* [Task to carry out]:
Go over the data below line by line, and state how many lines contain the string "display". Give the number only.

Rendered images with source text:
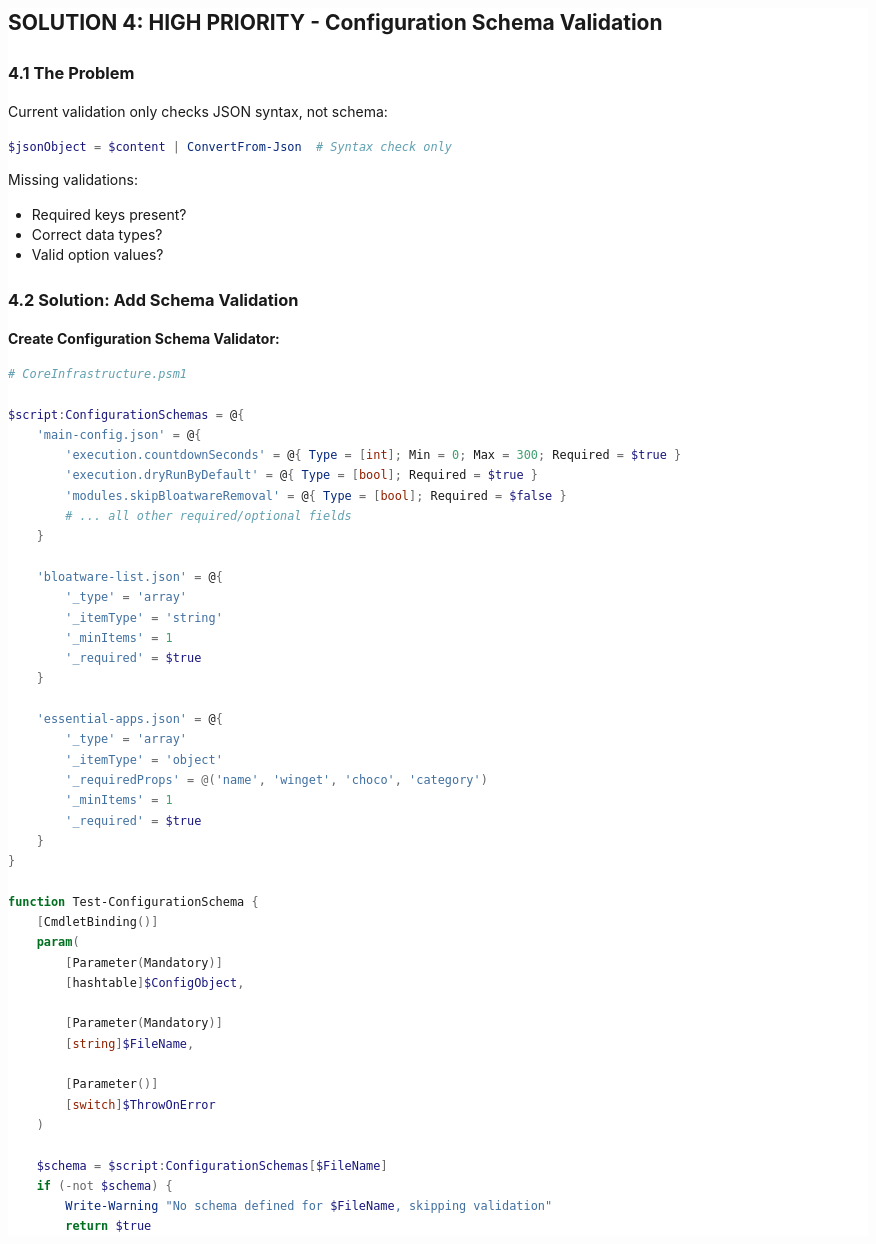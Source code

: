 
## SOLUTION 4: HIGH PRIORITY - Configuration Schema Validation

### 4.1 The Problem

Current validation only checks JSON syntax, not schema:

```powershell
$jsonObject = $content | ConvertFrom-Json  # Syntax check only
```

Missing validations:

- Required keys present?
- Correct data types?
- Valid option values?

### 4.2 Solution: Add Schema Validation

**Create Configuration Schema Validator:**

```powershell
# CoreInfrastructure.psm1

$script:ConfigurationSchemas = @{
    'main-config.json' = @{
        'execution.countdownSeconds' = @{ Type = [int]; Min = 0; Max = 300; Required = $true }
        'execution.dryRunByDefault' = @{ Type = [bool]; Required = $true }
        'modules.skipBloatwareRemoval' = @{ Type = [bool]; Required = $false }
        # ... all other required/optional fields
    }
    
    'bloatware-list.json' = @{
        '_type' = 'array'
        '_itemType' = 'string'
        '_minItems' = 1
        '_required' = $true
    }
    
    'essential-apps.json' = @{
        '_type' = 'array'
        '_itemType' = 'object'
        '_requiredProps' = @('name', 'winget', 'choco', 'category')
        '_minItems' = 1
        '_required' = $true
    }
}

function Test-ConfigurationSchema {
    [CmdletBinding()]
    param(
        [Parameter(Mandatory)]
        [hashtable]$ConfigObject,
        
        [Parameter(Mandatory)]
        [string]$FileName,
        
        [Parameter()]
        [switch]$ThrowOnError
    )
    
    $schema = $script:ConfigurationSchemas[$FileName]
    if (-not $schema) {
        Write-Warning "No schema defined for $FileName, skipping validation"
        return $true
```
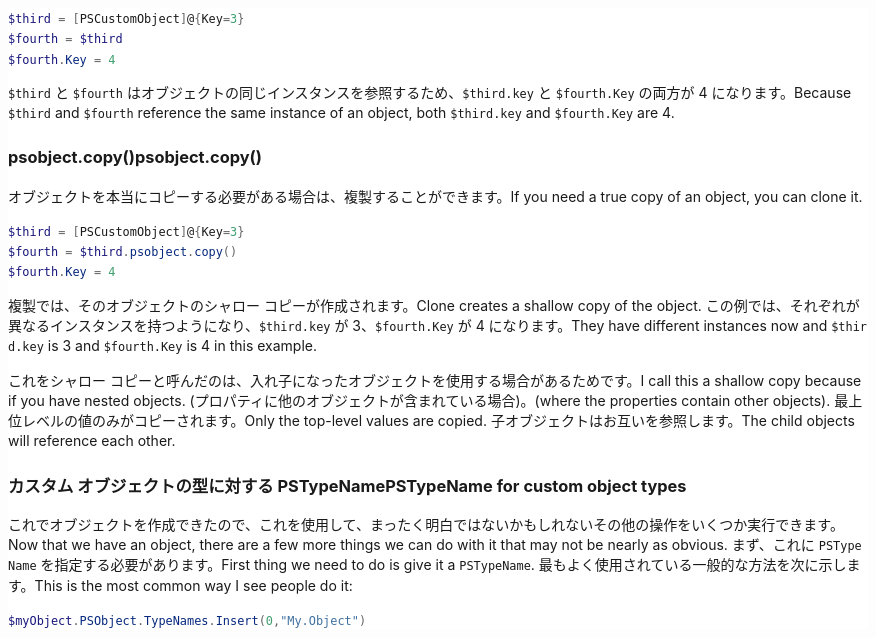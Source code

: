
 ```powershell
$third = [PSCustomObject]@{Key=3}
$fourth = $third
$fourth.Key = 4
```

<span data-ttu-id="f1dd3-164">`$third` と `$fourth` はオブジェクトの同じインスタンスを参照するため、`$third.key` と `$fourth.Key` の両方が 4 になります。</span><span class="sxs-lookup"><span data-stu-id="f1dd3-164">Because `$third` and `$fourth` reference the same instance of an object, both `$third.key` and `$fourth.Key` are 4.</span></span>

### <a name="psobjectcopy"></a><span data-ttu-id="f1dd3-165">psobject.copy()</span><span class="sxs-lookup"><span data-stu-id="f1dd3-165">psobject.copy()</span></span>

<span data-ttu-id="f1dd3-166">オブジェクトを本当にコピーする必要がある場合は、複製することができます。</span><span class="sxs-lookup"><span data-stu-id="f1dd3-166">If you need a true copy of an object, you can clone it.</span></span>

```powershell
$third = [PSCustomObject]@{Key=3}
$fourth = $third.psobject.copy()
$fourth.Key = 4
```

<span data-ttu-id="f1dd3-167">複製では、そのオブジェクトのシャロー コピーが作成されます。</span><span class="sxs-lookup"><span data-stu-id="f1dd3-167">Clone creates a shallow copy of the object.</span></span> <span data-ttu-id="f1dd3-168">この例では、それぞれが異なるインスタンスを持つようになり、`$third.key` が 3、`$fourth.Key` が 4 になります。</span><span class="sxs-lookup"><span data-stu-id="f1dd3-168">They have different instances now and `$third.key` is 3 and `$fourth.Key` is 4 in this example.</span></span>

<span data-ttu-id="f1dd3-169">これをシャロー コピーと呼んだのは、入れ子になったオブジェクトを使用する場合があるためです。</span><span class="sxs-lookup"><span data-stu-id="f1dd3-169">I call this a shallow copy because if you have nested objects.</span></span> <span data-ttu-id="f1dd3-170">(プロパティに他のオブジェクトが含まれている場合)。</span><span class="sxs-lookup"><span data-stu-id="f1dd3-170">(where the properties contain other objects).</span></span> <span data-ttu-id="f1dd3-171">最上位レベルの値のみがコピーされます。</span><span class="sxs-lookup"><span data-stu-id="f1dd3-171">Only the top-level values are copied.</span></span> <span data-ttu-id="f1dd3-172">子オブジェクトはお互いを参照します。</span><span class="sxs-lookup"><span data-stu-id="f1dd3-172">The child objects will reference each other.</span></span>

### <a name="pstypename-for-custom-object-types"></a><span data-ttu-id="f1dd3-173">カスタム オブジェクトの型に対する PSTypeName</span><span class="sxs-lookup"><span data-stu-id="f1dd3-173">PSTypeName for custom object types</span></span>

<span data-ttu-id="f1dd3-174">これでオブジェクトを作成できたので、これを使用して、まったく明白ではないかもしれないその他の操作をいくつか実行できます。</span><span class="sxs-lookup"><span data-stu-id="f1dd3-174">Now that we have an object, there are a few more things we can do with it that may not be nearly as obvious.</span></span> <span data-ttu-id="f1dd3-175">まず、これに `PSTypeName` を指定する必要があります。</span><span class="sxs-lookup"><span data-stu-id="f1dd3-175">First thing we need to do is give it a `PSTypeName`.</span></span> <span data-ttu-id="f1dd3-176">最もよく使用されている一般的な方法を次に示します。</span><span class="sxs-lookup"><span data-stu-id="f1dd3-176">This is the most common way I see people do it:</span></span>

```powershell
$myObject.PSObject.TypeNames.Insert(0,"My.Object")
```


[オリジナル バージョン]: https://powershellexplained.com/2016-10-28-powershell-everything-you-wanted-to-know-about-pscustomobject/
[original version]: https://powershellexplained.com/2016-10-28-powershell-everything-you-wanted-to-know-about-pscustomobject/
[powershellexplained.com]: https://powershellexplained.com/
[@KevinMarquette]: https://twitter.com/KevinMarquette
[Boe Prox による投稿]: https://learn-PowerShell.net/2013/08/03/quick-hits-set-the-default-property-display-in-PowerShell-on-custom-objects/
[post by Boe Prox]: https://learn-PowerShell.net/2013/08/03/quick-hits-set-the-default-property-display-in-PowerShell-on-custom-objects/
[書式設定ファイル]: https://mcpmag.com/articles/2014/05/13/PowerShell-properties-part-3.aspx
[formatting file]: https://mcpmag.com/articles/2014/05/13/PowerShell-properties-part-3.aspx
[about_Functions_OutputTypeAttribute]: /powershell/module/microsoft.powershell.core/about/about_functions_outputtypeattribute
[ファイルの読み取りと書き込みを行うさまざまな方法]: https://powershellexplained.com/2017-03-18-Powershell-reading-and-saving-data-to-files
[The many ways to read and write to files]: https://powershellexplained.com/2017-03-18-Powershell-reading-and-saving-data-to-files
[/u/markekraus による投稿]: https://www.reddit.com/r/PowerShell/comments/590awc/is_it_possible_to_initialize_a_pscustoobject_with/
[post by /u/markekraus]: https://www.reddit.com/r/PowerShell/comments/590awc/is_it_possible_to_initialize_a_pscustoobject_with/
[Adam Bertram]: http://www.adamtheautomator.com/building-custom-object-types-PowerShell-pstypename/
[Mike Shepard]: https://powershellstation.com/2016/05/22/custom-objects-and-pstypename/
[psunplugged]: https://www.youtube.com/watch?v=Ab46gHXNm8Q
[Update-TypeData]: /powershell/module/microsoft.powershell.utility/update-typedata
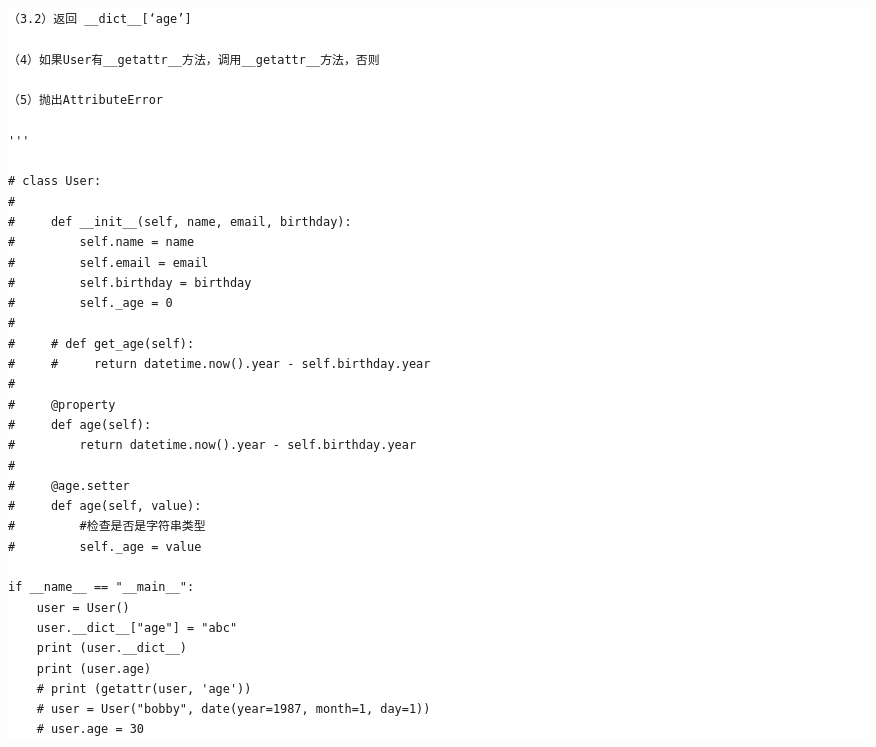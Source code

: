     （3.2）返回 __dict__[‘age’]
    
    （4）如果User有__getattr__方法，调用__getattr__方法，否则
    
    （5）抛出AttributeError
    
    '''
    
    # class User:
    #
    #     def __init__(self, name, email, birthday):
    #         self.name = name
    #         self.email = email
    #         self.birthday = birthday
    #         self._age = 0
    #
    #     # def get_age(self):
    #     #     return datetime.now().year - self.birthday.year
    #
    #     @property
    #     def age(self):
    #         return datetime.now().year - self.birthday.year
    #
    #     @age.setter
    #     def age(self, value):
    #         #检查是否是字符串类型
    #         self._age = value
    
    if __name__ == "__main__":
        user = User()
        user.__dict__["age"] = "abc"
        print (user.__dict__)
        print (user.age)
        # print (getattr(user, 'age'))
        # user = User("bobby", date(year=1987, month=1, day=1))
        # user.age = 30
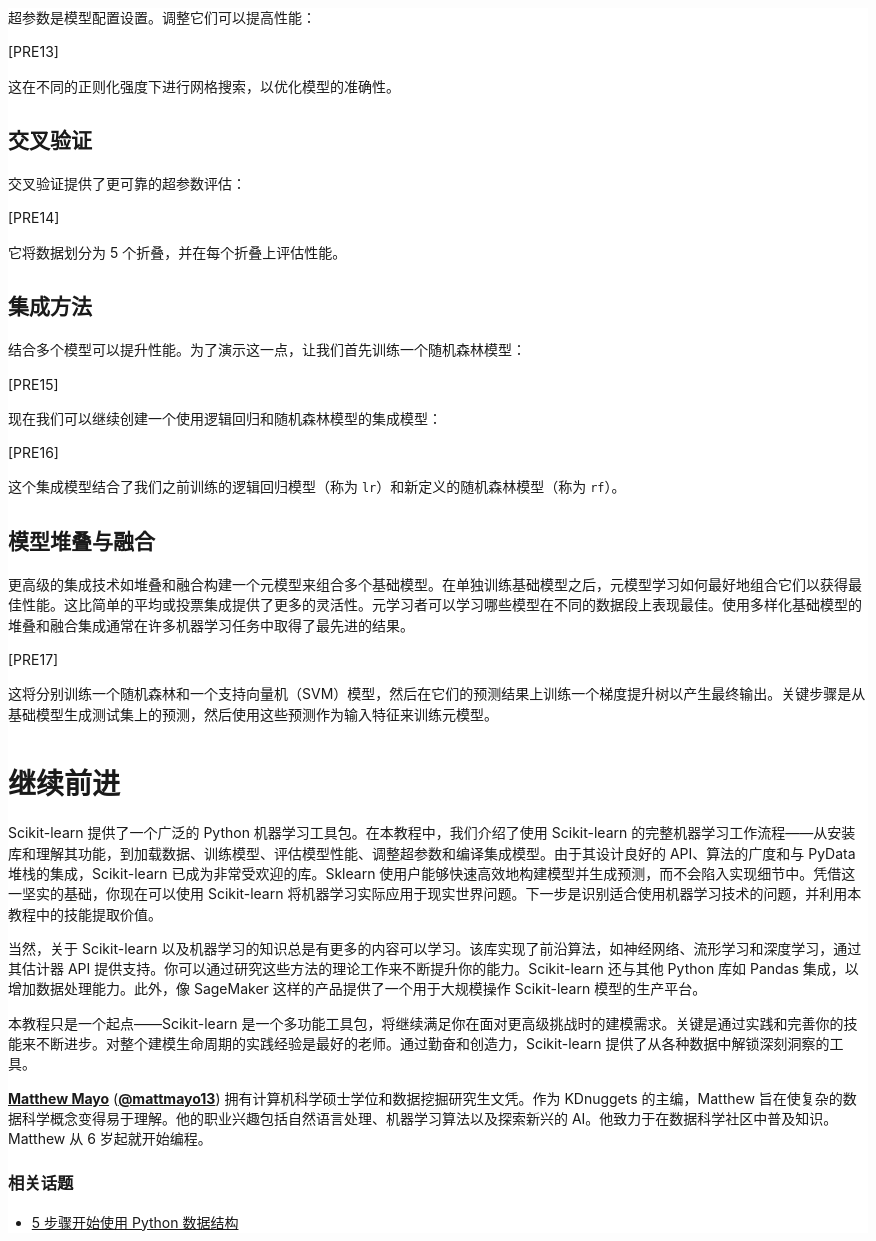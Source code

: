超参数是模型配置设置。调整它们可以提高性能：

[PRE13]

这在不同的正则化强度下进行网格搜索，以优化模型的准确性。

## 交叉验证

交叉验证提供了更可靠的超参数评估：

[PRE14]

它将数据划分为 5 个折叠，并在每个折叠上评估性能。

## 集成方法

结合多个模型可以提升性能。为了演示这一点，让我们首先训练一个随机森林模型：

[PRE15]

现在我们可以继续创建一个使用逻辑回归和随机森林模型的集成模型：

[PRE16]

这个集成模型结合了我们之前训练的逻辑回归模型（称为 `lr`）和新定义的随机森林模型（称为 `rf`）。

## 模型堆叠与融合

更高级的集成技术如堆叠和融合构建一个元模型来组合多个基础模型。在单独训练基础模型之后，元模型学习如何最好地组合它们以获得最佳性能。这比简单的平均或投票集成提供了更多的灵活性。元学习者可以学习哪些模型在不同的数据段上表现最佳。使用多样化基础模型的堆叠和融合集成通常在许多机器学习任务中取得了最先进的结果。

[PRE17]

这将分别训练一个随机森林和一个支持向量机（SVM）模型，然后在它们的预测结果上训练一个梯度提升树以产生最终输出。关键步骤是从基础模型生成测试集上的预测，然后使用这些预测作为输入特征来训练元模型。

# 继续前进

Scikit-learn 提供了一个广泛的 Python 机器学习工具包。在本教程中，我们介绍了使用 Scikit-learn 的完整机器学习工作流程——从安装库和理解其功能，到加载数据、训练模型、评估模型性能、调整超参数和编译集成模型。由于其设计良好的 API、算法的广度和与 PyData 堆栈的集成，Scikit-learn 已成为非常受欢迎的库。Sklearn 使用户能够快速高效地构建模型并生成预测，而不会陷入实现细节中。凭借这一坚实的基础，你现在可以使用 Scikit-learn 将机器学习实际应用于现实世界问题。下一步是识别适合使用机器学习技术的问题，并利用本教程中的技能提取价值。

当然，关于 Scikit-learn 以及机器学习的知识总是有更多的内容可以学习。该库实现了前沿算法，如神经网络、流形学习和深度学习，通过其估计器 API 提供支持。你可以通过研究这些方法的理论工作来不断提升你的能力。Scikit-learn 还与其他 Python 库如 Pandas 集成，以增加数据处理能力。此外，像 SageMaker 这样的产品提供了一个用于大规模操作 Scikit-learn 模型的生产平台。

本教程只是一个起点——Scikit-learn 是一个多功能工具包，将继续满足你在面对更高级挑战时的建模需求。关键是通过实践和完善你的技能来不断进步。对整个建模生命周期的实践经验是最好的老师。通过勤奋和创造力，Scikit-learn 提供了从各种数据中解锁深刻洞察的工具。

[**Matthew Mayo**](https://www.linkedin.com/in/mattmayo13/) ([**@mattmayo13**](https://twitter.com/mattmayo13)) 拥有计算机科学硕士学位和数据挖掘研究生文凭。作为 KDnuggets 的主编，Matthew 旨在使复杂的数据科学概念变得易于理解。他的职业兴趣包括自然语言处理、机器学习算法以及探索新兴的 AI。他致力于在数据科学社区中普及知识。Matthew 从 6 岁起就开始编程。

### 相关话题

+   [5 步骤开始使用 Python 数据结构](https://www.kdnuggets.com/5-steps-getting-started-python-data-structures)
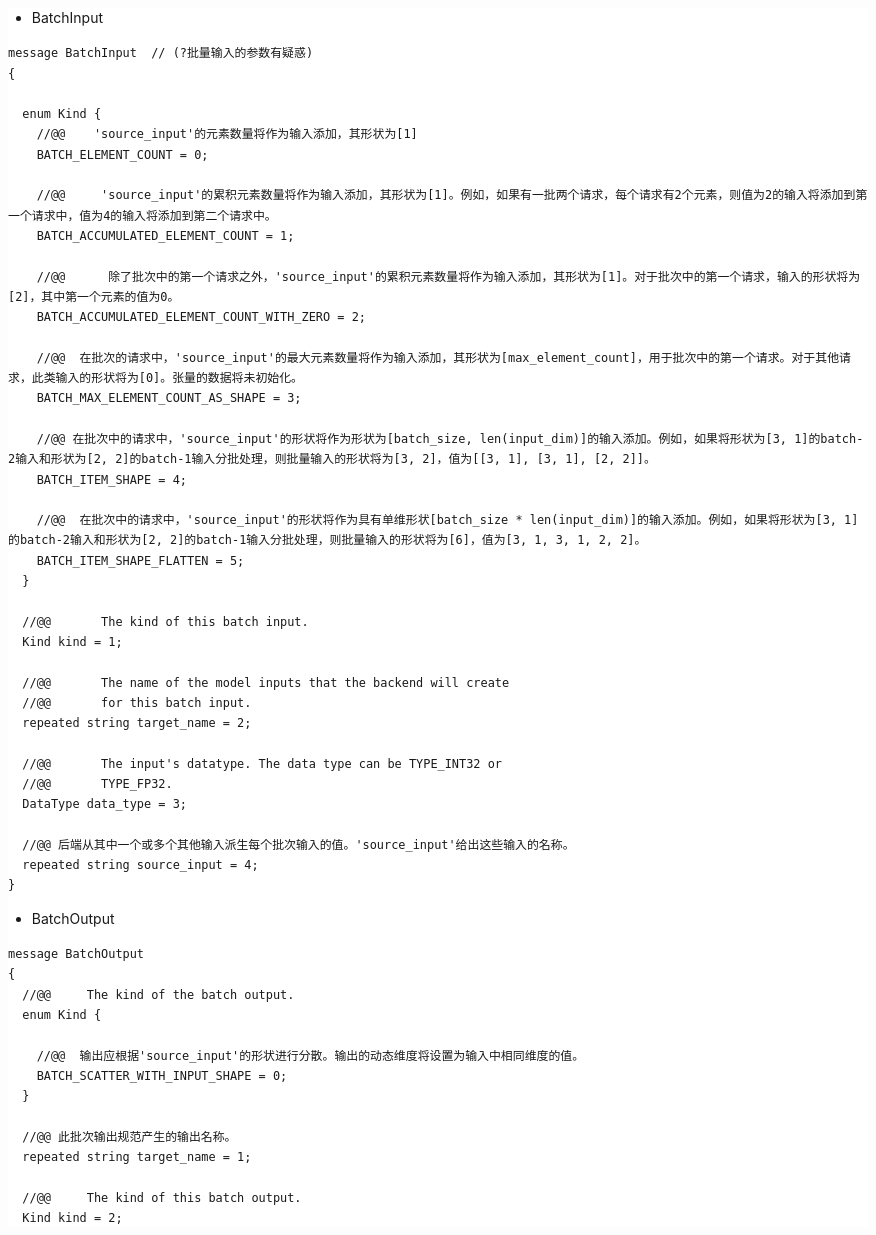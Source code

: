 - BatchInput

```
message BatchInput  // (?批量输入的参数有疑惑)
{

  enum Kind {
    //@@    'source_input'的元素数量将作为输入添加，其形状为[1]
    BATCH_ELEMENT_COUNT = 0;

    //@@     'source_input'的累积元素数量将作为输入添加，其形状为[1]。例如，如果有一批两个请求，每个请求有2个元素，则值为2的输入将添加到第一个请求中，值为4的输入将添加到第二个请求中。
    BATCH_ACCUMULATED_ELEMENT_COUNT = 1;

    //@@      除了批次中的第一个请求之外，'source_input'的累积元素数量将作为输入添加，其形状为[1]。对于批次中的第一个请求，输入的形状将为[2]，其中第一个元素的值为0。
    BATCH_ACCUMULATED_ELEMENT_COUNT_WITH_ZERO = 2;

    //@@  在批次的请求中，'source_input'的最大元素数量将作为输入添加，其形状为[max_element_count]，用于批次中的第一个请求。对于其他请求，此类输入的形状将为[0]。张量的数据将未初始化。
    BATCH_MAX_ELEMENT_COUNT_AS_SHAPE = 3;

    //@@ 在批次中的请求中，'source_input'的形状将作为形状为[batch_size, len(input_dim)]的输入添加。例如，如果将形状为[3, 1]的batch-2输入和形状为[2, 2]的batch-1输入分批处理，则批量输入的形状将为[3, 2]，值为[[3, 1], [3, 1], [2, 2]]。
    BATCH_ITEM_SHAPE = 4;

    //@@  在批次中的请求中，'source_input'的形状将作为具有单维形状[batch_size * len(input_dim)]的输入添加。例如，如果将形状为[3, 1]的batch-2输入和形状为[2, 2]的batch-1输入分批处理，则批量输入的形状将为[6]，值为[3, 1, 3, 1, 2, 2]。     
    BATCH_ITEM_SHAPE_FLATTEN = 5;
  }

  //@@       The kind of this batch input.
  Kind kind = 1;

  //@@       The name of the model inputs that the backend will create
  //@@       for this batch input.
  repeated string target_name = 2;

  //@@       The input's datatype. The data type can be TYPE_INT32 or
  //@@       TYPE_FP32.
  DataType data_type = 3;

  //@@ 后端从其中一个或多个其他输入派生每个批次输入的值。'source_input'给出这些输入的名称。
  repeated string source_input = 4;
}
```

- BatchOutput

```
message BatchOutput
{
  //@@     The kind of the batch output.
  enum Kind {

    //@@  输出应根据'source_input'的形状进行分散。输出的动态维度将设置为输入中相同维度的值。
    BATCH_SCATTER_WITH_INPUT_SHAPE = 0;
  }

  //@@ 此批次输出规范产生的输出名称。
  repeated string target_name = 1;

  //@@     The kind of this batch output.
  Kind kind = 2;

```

* [Exercise solution]:
2